So I had another big day today, lots of things to report. Today was family therapy session #2.

The therapist opened up with "so how do you two want to proceed?" - i let my wife take this question, and she answered "that she thought about it hard and did not want to work on it right now, and can't see how that would help." She wanted to move forward with the seperation, and that she feels thats the only way she can get clarity in this. He asked her if the OP was still around, and he mentioned it would be difficult to get clarity with that. She said she knew.

He then started talking about seperation, and asked the tough question about what we meant when we said seperation. Did we mean seperation to get space and find clarity and possibly get back together, or seperation as a stepping stone to a eventual divorce. She answered this one as well. She repeated that she thought it was a seperation for clarity, as she was really confused, and wasn't ready to say divorce (please don't read too much into this guys). So our therapist recommended something that I had never considered. I'm not 100% sure that i like it as an option, but it sounds good for the girls.

- We rent a place, that my wife and I split. Our kids stay stable at the house, while only I would go to the seperation house on my days without the kids, and she would go on her days without the kids.

Anyways, it sounds really good for the kids, but i'm not sure if it gives myself or my wife the space we need. I'm not reading too much into this, and I told my wife that while I understand that she is confused, I don't want to feel like I'm waiting around for her to get hit by some wave of emotion that may or may not come. And that I could only feel comfortable with this option if we both felt we were moving forward (with no clear destination) without undue stress or expectations on our relationship. I basically said I can't be expected to wait around and put my life on hold while she figures stuff out and dates another man.

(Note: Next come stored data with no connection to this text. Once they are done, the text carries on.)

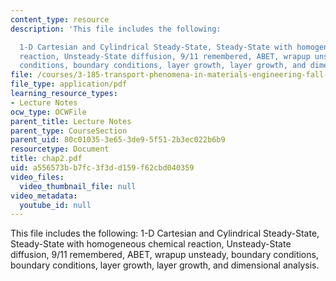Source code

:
 ```yaml
---
content_type: resource
description: 'This file includes the following:

  1-D Cartesian and Cylindrical Steady-State, Steady-State with homogeneous chemical
  reaction, Unsteady-State diffusion, 9/11 remembered, ABET, wrapup unsteady, boundary
  conditions, boundary conditions, layer growth, layer growth, and dimensional analysis.'
file: /courses/3-185-transport-phenomena-in-materials-engineering-fall-2003/a556573bb7fc3f3dd159f62cbd040359_chap2.pdf
file_type: application/pdf
learning_resource_types:
- Lecture Notes
ocw_type: OCWFile
parent_title: Lecture Notes
parent_type: CourseSection
parent_uid: 80c01035-3e65-3de9-5f51-2b3ec022b6b9
resourcetype: Document
title: chap2.pdf
uid: a556573b-b7fc-3f3d-d159-f62cbd040359
video_files:
  video_thumbnail_file: null
video_metadata:
  youtube_id: null
---
```

This file includes the following:
1-D Cartesian and Cylindrical Steady-State, Steady-State with homogeneous chemical reaction, Unsteady-State diffusion, 9/11 remembered, ABET, wrapup unsteady, boundary conditions, boundary conditions, layer growth, layer growth, and dimensional analysis.

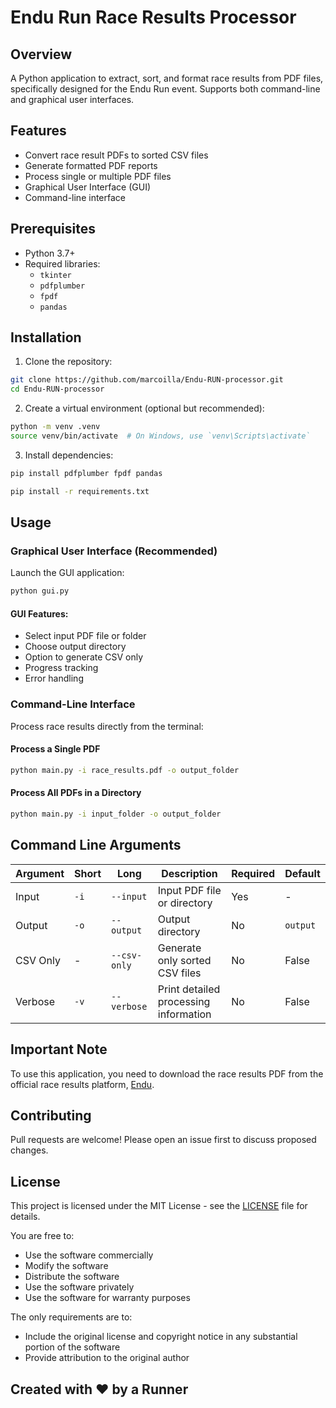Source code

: # Endu Run Race Results Processor

## Overview
A Python application to extract, sort, and format race results from PDF files, specifically designed for the Endu Run event. Supports both command-line and graphical user interfaces.

## Features
- Convert race result PDFs to sorted CSV files
- Generate formatted PDF reports
- Process single or multiple PDF files
- Graphical User Interface (GUI)
- Command-line interface

## Prerequisites
- Python 3.7+
- Required libraries: 
  * `tkinter`
  * `pdfplumber`
  * `fpdf`
  * `pandas`

## Installation

1. Clone the repository:
```bash
git clone https://github.com/marcoilla/Endu-RUN-processor.git
cd Endu-RUN-processor
```

2. Create a virtual environment (optional but recommended):
```bash
python -m venv .venv
source venv/bin/activate  # On Windows, use `venv\Scripts\activate`
```

3. Install dependencies:
```bash
pip install pdfplumber fpdf pandas
```
```bash
pip install -r requirements.txt
```

## Usage

### Graphical User Interface (Recommended)
Launch the GUI application:
```bash
python gui.py
```

#### GUI Features:
- Select input PDF file or folder
- Choose output directory
- Option to generate CSV only
- Progress tracking
- Error handling

### Command-Line Interface
Process race results directly from the terminal:

#### Process a Single PDF
```bash
python main.py -i race_results.pdf -o output_folder
```

#### Process All PDFs in a Directory
```bash
python main.py -i input_folder -o output_folder
```

## Command Line Arguments

| Argument | Short | Long | Description | Required | Default |
|----------|-------|------|-------------|----------|---------|
| Input | `-i` | `--input` | Input PDF file or directory | Yes | - |
| Output | `-o` | `--output` | Output directory | No | `output` |
| CSV Only | - | `--csv-only` | Generate only sorted CSV files | No | False |
| Verbose | `-v` | `--verbose` | Print detailed processing information | No | False |

## Important Note

To use this application, you need to download the race results PDF from the official race results platform, [Endu](https://www.endu.net).

## Contributing
Pull requests are welcome! Please open an issue first to discuss proposed changes.

## License

This project is licensed under the MIT License - see the [LICENSE](LICENSE) file for details.

You are free to:
- Use the software commercially
- Modify the software
- Distribute the software
- Use the software privately
- Use the software for warranty purposes

The only requirements are to:
- Include the original license and copyright notice in any substantial portion of the software
- Provide attribution to the original author

## Created with ❤️ by a Runner
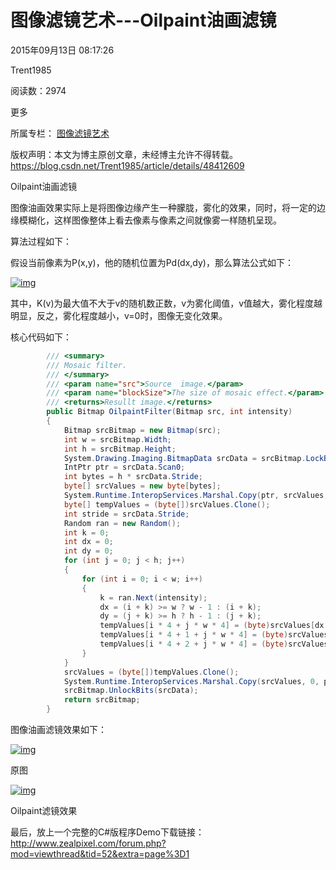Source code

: # 图像滤镜艺术---Oilpaint油画滤镜

2015年09月13日 08:17:26

 

Trent1985

 

阅读数：2974

更多

所属专栏： [图像滤镜艺术](https://blog.csdn.net/column/details/zphotoimagefilter.html)



 版权声明：本文为博主原创文章，未经博主允许不得转载。	https://blog.csdn.net/Trent1985/article/details/48412609

 Oilpaint油画滤镜

​    图像油画效果实际上是将图像边缘产生一种朦胧，雾化的效果，同时，将一定的边缘模糊化，这样图像整体上看去像素与像素之间就像雾一样随机呈现。

 算法过程如下：

 假设当前像素为P(x,y)，他的随机位置为Pd(dx,dy)，那么算法公式如下：

[![img](http://www.zealpixel.com/data/attachment/portal/201507/19/124640k94d1gpdecvpctte.png)](http://www.zealpixel.com/data/attachment/portal/201507/19/124640k94d1gpdecvpctte.png)

 其中，K(v)为最大值不大于v的随机数正数，v为雾化阈值，v值越大，雾化程度越明显，反之，雾化程度越小，v=0时，图像无变化效果。

 核心代码如下：

```csharp
        /// <summary>
        /// Mosaic filter.
        /// </summary>
        /// <param name="src">Source  image.</param>
        /// <param name="blockSize">The size of mosaic effect.</param>
        /// <returns>Resullt image.</returns>
        public Bitmap OilpaintFilter(Bitmap src, int intensity)
        {
            Bitmap srcBitmap = new Bitmap(src);
            int w = srcBitmap.Width;
            int h = srcBitmap.Height;
            System.Drawing.Imaging.BitmapData srcData = srcBitmap.LockBits(new Rectangle(0, 0, w, h), System.Drawing.Imaging.ImageLockMode.ReadWrite, System.Drawing.Imaging.PixelFormat.Format32bppArgb);
            IntPtr ptr = srcData.Scan0;
            int bytes = h * srcData.Stride;
            byte[] srcValues = new byte[bytes];
            System.Runtime.InteropServices.Marshal.Copy(ptr, srcValues, 0, bytes);
            byte[] tempValues = (byte[])srcValues.Clone();
            int stride = srcData.Stride;
            Random ran = new Random();
            int k = 0;
            int dx = 0;
            int dy = 0;
            for (int j = 0; j < h; j++)
            {
                for (int i = 0; i < w; i++)
                {
                    k = ran.Next(intensity);
                    dx = (i + k) >= w ? w - 1 : (i + k);
                    dy = (j + k) >= h ? h - 1 : (j + k);
                    tempValues[i * 4 + j * w * 4] = (byte)srcValues[dx * 4 + dy * w * 4];
                    tempValues[i * 4 + 1 + j * w * 4] = (byte)srcValues[dx * 4 + 1 + dy * w * 4];
                    tempValues[i * 4 + 2 + j * w * 4] = (byte)srcValues[dx * 4 + 2 + dy * w * 4];
                }
            }
            srcValues = (byte[])tempValues.Clone();
            System.Runtime.InteropServices.Marshal.Copy(srcValues, 0, ptr, bytes);
            srcBitmap.UnlockBits(srcData);
            return srcBitmap;
        }
```

 图像油画滤镜效果如下：

[![img](http://www.zealpixel.com/data/attachment/portal/201507/19/124819mlyntu43nlt3rt38.jpg)](http://www.zealpixel.com/data/attachment/portal/201507/19/124819mlyntu43nlt3rt38.jpg)

原图

[![img](http://www.zealpixel.com/data/attachment/portal/201507/19/124820l5tvmt2pggmzbvkb.png)](http://www.zealpixel.com/data/attachment/portal/201507/19/124820l5tvmt2pggmzbvkb.png)

Oilpaint滤镜效果

最后，放上一个完整的C#版程序Demo下载链接：<http://www.zealpixel.com/forum.php?mod=viewthread&tid=52&extra=page%3D1>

She said she understood, and she knows she could lose me and this guy, but she feels like she really needs space and to be alone. I tryed not to push to much on how I felt talking to another man kind of eliminates that space she wants. Anyways, at the very least it feels like our situation is changing, better or worse I don't know, at least the change will stir things up.

Crazy times.

Anyways, tommorow my new boat gets delivered, so i'm not going to think about this too much for a few days.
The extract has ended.